常识及约定:(本文默认读者知道如下内容)

  1. 本文安装Ubuntu时使用的用户名是wsxq2,读到相应内容时请替换之。另外,Linux的最高权限用户为root,隶属于root用户组,以该用户登录时可以对系统做任何操作(这很危险),故通常使用隶属于root用户组的自定义用户登陆,如我用的wsxq2
  2. 如果发现某个命令执行时提示权限不够(甚至其它奇怪的提示),请在命令前加sudo尝试。加了sudo后相当于使用root用户的权限执行命令。
  3. 如果更改了~/.bashrc,若想让更改在当前终端立即生效(默认重启终端生效),请使用. ~/.bashrc(或source ~/.bashrc)命令。
  4. ~等价于/home/<your username>(如我的是/home/wsxq2)
  5. 本文中,终端Shell不做区分
  6. $<word>的形式为Shell(bash是常见的Shell,和Windows命令提示符很像)变量,如后文中多次用到的$XXX_HOME,且和${<word>}等价,如后文中多次用到的${BIG_DATA}等价于$BIG_DATA
  7. Linux中大多文件以#作为注释符,类似C语言中的//
  8. 本文大多数软件均使用西电开源镜像站:linux.xidian.edu.cn下载,因此本文更适合和我同校的人食用
  9. 默认Ubuntu每次开机都会清空/tmp,而hdfs使用了该目录,可以通过修改/etc/default/rcS文件来更改Ubuntu的这个机制(修改TMPTIME=-1或者是无限大)

本文目录:

1 在VirtualBox中安装Ubuntu

Ubuntu版本:16.04 LTS
Virtual Box版本: 5.2.12-122591
平台:Windows 10
下载方式:校内开源镜像站linux.xidian.edu.cn

西电开源镜像站:linux.xidian.edu.cn,校内使用速度超快(易迅(在不被路由器管理员限速的情况下)和校园网(不计入流量)均为5Mb/s),该站可以下载绝大多数开源软件,如Ubuntu, Virtual Box, apache hadoop, hive, spark, storm, kafka

1.1 安装VirtualBox

  1. 下载Virtual Box: VirtualBox-5.2.12-122591-Win.exe
  2. 安装Virtual Box: 基于VirtualBox虚拟机安装Ubuntu图文教程

1.2 安装Ubuntu

  1. 下载Ubuntu镜像:ubuntu-16.04.4-desktop-amd64.iso
  2. 安装Ubuntu: 基于VirtualBox虚拟机安装Ubuntu图文教程

1.3 安装增强功能

安装增强功能用于方便主机和虚拟机间的操作,如共享剪贴板、支持拖放、主机共享某一文件夹。下面将先安装增强功能。

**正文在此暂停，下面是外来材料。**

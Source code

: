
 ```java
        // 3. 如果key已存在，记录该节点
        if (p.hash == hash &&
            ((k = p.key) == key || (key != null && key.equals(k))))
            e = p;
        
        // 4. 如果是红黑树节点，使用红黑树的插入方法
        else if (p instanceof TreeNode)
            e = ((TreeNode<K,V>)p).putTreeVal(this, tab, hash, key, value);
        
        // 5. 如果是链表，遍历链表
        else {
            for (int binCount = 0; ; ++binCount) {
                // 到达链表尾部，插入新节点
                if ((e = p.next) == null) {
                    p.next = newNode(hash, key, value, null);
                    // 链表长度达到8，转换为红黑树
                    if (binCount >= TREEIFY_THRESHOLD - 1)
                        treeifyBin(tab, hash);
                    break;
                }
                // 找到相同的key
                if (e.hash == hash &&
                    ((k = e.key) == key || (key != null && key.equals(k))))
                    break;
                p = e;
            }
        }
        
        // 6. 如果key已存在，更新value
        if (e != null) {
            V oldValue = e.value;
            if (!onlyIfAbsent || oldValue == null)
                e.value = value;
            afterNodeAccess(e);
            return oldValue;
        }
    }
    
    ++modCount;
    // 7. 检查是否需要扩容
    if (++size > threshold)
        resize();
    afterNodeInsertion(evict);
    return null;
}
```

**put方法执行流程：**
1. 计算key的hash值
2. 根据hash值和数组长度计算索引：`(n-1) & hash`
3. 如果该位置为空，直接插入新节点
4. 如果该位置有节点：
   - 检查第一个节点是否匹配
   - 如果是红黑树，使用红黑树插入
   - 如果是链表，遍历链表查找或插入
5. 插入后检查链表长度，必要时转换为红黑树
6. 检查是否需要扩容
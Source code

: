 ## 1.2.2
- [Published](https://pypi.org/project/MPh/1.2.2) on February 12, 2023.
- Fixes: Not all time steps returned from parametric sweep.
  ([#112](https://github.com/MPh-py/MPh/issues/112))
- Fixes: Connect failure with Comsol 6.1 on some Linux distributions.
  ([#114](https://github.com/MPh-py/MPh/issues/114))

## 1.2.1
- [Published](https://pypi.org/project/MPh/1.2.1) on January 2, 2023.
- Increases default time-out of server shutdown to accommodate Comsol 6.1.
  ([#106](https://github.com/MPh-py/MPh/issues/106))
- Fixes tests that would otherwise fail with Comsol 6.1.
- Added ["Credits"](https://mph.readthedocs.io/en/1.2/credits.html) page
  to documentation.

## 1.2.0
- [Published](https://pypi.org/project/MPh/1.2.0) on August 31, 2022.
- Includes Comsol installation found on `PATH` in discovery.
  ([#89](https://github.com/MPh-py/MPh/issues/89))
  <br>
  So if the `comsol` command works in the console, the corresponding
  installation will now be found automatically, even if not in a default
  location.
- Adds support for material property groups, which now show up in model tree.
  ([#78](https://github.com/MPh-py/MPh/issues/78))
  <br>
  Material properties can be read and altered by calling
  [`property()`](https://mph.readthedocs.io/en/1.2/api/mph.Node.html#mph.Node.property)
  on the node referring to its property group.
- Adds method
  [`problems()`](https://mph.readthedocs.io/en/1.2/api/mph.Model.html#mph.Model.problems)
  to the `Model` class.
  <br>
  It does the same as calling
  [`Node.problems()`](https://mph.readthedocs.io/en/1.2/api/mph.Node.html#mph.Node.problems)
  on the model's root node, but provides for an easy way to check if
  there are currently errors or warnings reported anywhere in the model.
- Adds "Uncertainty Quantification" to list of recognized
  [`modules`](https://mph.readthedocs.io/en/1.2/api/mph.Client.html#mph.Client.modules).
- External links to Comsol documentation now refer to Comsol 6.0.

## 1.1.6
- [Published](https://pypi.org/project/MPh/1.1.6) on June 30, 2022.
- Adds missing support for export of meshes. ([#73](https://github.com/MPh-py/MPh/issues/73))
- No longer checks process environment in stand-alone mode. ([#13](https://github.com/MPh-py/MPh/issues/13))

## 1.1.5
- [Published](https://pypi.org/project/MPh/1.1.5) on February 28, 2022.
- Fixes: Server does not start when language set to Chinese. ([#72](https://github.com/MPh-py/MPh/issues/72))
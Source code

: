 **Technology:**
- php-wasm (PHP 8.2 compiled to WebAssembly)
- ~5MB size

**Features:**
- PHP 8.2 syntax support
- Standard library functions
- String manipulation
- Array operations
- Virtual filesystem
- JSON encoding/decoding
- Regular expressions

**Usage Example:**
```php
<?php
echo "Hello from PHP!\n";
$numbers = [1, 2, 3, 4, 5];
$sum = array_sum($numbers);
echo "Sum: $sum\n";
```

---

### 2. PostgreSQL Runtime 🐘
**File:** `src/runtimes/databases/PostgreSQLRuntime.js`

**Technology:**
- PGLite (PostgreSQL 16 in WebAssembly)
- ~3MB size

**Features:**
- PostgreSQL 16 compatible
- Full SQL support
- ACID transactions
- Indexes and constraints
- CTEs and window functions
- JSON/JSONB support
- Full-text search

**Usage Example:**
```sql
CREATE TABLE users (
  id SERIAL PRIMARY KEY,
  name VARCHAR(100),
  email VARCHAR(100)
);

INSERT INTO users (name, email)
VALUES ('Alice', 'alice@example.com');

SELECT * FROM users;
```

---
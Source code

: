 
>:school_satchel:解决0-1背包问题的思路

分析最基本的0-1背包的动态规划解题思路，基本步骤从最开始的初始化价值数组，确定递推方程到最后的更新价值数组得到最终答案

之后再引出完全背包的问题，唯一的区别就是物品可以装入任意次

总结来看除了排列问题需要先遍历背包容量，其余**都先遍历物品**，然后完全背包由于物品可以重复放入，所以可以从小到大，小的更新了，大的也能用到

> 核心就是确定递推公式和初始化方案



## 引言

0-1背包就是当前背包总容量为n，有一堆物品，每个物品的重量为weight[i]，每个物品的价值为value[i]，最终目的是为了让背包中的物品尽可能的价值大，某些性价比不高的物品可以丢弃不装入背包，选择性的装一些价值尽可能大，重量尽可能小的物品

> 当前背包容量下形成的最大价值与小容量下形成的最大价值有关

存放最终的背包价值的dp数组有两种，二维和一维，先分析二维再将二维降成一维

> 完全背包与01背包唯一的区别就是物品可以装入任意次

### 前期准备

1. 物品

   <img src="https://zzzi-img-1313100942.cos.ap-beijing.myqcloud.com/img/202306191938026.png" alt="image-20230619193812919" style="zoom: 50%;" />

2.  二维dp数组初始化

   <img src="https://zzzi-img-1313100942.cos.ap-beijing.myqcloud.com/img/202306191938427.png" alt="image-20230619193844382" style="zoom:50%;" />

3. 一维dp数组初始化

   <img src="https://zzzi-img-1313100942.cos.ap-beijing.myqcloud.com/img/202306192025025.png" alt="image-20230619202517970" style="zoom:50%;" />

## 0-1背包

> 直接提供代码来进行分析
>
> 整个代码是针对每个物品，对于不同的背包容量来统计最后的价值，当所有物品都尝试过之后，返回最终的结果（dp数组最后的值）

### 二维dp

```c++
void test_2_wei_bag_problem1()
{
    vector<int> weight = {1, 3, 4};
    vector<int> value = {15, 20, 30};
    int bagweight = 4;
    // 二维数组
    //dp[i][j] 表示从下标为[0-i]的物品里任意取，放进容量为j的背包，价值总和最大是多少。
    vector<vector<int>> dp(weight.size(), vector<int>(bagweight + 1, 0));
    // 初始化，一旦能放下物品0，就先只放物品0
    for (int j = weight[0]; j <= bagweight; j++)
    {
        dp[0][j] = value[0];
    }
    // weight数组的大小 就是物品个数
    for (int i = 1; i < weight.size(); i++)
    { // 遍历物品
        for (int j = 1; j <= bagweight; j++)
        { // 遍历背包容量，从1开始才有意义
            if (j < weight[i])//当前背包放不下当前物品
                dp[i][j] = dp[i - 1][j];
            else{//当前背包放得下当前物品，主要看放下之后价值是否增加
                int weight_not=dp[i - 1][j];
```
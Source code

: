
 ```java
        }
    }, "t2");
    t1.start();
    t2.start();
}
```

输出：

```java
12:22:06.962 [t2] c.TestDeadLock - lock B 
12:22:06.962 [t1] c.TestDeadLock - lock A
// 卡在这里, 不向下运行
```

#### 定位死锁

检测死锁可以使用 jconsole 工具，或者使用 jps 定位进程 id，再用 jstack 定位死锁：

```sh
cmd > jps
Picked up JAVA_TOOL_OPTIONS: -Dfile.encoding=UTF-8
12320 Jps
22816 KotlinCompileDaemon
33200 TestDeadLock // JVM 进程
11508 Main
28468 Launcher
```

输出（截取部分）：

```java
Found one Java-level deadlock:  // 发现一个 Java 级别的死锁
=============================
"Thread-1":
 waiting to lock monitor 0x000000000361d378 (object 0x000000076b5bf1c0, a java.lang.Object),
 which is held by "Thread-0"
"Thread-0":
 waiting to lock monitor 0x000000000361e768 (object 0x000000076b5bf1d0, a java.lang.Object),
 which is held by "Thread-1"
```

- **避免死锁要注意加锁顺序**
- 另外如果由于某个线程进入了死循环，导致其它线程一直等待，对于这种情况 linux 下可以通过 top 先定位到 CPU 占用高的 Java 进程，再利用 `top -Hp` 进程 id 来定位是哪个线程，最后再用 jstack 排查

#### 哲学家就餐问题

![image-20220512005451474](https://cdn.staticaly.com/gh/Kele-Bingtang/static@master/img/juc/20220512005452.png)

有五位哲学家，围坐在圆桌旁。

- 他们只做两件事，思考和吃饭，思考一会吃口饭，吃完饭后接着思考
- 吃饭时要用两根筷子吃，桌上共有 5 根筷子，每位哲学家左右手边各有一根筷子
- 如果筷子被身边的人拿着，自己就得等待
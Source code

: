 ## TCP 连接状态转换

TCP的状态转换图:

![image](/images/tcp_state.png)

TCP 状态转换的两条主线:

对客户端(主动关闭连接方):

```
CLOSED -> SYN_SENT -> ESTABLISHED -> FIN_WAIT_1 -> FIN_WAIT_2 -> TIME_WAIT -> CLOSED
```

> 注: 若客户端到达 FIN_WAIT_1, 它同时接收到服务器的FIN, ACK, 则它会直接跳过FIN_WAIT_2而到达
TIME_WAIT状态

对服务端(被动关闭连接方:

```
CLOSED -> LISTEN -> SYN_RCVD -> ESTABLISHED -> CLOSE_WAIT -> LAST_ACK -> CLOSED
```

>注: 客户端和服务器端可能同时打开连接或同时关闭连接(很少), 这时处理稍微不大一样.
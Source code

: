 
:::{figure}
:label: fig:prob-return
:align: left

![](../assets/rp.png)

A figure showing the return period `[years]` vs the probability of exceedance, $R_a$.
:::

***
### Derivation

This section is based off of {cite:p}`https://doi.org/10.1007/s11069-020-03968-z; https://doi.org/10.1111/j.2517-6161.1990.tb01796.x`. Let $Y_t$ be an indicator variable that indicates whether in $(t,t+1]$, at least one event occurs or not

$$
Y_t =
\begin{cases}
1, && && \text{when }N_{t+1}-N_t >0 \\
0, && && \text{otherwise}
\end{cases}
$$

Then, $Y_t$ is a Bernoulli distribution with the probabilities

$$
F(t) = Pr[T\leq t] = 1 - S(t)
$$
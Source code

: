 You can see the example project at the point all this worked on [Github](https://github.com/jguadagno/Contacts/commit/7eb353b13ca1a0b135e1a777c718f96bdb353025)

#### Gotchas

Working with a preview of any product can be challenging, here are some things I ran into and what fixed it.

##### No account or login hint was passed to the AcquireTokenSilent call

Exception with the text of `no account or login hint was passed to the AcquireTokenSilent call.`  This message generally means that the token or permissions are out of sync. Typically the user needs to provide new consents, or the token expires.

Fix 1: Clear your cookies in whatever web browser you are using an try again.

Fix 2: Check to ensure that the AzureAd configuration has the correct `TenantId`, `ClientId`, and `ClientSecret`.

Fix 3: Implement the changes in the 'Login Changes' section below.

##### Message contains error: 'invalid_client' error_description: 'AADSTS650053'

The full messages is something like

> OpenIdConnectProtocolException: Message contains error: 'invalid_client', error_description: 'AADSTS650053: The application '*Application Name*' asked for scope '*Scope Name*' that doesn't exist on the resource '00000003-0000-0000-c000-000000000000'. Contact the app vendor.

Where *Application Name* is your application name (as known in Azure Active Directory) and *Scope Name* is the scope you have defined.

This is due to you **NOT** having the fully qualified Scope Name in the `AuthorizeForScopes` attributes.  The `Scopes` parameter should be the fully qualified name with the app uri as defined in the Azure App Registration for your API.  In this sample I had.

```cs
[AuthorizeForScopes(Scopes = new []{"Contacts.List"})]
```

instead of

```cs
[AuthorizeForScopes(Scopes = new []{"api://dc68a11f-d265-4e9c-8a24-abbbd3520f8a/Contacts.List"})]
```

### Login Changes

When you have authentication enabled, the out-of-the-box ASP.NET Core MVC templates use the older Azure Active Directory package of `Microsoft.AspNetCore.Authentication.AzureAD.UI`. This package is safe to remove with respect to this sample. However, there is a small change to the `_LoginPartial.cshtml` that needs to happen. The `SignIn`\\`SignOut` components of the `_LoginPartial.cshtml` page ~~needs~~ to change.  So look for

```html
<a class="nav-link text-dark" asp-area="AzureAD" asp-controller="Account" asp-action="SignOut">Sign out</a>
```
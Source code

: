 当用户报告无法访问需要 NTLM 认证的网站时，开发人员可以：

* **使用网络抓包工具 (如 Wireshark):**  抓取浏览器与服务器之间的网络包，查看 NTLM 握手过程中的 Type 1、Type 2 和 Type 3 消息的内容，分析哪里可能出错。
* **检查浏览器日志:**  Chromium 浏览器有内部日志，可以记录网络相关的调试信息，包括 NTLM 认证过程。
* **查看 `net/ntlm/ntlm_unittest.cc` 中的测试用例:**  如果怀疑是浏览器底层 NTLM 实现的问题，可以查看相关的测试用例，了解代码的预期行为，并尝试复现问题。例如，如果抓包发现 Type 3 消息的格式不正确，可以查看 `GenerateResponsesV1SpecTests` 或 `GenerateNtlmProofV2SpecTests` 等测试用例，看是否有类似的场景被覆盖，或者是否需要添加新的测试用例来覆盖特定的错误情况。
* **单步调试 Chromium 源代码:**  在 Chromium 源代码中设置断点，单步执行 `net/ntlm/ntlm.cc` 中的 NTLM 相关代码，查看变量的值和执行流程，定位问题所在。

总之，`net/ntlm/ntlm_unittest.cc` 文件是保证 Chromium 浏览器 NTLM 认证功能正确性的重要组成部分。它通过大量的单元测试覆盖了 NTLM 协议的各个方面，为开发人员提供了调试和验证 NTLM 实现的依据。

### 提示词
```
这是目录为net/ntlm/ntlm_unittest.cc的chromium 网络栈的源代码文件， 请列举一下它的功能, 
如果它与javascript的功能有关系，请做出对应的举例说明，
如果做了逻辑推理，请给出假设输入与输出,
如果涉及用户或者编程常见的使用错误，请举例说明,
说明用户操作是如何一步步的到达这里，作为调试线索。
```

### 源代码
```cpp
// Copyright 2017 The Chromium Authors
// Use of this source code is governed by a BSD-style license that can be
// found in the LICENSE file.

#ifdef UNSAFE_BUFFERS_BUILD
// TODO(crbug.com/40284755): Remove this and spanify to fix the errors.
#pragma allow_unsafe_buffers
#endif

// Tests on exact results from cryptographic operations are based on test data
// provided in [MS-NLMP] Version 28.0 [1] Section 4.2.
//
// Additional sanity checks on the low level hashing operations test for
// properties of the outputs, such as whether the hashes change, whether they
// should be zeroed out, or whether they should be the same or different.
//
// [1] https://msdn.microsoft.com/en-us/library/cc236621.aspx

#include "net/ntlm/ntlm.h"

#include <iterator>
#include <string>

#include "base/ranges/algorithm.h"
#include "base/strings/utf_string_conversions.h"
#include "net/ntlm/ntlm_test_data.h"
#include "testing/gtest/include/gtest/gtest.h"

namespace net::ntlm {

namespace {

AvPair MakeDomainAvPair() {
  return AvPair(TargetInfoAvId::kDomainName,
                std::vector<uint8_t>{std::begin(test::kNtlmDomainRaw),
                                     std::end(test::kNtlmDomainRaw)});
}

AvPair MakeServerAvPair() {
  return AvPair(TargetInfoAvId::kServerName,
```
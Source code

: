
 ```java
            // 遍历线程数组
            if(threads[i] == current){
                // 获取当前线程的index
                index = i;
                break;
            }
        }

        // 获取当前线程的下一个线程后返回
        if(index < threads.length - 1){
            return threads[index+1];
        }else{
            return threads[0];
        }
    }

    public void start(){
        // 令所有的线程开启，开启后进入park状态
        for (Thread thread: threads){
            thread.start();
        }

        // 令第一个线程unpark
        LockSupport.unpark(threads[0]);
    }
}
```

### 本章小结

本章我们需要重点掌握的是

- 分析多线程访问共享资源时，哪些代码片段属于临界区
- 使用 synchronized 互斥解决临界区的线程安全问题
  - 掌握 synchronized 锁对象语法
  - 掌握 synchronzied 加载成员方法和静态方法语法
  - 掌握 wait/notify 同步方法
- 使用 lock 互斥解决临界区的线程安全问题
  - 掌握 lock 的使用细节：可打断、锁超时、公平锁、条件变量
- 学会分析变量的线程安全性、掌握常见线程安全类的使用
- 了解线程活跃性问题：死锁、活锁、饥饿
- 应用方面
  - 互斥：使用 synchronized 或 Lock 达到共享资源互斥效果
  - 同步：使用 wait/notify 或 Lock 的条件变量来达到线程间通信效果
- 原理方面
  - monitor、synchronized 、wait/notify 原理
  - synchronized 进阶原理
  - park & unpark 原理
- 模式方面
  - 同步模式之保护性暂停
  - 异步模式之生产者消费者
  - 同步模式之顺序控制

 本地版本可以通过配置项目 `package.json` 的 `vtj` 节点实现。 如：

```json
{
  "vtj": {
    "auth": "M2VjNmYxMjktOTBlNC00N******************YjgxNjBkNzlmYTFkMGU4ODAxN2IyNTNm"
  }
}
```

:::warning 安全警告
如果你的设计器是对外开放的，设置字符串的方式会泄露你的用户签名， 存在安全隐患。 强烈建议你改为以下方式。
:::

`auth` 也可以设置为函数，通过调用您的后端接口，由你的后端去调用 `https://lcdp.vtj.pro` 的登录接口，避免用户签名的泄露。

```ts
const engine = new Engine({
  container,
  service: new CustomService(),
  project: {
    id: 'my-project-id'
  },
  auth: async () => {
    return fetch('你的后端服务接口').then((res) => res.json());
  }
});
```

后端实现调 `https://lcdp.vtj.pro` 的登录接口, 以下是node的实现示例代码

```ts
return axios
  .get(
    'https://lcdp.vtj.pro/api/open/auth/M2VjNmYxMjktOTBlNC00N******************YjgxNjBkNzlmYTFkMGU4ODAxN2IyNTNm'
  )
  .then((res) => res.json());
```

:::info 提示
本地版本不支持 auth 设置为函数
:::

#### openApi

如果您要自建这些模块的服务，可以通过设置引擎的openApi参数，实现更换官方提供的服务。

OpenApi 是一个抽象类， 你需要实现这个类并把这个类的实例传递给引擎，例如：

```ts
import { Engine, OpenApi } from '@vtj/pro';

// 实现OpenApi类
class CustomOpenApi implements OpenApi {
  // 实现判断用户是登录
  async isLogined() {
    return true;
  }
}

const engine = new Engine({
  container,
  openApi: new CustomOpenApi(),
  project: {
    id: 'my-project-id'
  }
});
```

  1. 下载VirtualBox Extension Pack: Oracle_VM_VirtualBox_Extension_Pack-5.2.12-122591.vbox-extpack
  2. 打开VirtualBox: 管理->全局设定->扩展->添加新包图标->选择下载的Oracle_VM_VirtualBox_Extension_Pack->打开->…
  3. 打开Ubuntu虚拟机:设备->安装增强功能。虚拟机出现提示,按提示操作后重启(重启命令:reboot)。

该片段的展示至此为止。